Henry S. Turner

Associate Professor of English
Director, Center for Early Modern Studies
6133 Helen C. White Hall
608-263-2832
hsturner@wisc.edu
www.wisc.edu/english/hturner

Degrees and Institutions

MA (1995), MPhil, (1997), PhD (2000), Columbia University
MA, University of Sussex, 1994
BA, Wesleyan University, 1991

Research Interests

Renaissance Drama, esp. comedy; theater and print culture; early modern intellectual history, esp. literary theory and early scientific thought; history of sexuality and the family; medieval literary, social, and intellectual history; contemporary critical theory, esp. Marxism, Foucault, and Derrida.

Selected Publications

I have recently completed a book on Renaissance drama, practical knowledge, and the history of scientific thought entitled The English Renaissance Stage: Geometry, Poetics and the Practical Spatial Arts (Oxford: OUP, February 2006). I am also the editor of The Culture of Capital: Property, Cities, and Knowledge in Early Modern England (New York: Routledge, 2002), and my articles have appeared or are forthcoming in ELH, Shakespeare Quarterly, Renaissance Drama, Twentieth Century Literature, and The History of Cartography (University of Chicago Press).

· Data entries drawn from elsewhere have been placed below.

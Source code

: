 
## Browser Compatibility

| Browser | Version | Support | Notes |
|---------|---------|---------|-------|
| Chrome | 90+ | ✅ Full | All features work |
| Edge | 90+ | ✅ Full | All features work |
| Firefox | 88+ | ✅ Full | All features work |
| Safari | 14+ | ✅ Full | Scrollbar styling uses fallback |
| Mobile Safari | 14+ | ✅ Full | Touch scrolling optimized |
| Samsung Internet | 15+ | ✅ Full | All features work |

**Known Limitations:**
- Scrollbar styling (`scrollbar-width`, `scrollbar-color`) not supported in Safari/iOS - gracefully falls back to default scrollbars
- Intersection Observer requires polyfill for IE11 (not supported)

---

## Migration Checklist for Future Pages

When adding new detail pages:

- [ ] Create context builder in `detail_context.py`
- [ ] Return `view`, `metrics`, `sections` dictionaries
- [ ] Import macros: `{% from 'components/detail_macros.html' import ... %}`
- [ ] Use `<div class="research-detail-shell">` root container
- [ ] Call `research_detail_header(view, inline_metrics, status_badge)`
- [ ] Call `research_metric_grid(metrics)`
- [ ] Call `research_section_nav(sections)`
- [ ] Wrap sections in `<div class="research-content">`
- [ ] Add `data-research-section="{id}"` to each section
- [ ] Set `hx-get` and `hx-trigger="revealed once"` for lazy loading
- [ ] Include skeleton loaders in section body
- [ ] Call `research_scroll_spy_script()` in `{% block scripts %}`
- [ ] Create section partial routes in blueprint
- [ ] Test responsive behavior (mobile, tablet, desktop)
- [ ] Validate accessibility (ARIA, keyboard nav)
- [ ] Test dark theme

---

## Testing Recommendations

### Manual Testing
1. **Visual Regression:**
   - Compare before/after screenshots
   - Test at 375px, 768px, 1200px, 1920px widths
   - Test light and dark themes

I am a contributor to The Norton Anthology of Drama (forthcoming 2007) and am co-editor of the book series Literary and Scientific Cultures of Early Modernity (Ashgate Press).

Current Projects

I am currently at work on several projects: Shakespeare's Double Helix, a short book on Shakespeare's A Midsummer Night's Dream, the relationship between poetic and scientific discourses in early modern England, and how the play sheds light on 21st century biotechnology and the problem of the posthuman ("Shakespeare Now!" series, ed. Ewan Fernie and Simon Palfrey; Continuum Press, 2007); The Corporate Commonwealth, a book-length study of the concept of the "corporation," including early modern philosophies of industry, technology, and economy and their relationship to notions of political community and political subjectivity; and a special issue of Configurations: Journal of the Society for Literature, Science, and the Arts devoted to "Mathematics and the Imagination" that I am guest-editing with Arielle Saiber (Italian, Bowdoin College).

Teaching

I have taught undergraduate courses on English literature from Chaucer to Aphra Behn, on Dekker, Middleton, Jonson; on theories of space and representations of early modern London; on Shakespeare; and on French linguistic structuralism and its legacy. I have taught graduate seminars on topographesis in early modern literature from More to Shirley; on philosophies of "life"; and on imagining "science" in early modern England. In 2006 I received the English Department's Graduate Teaching Award.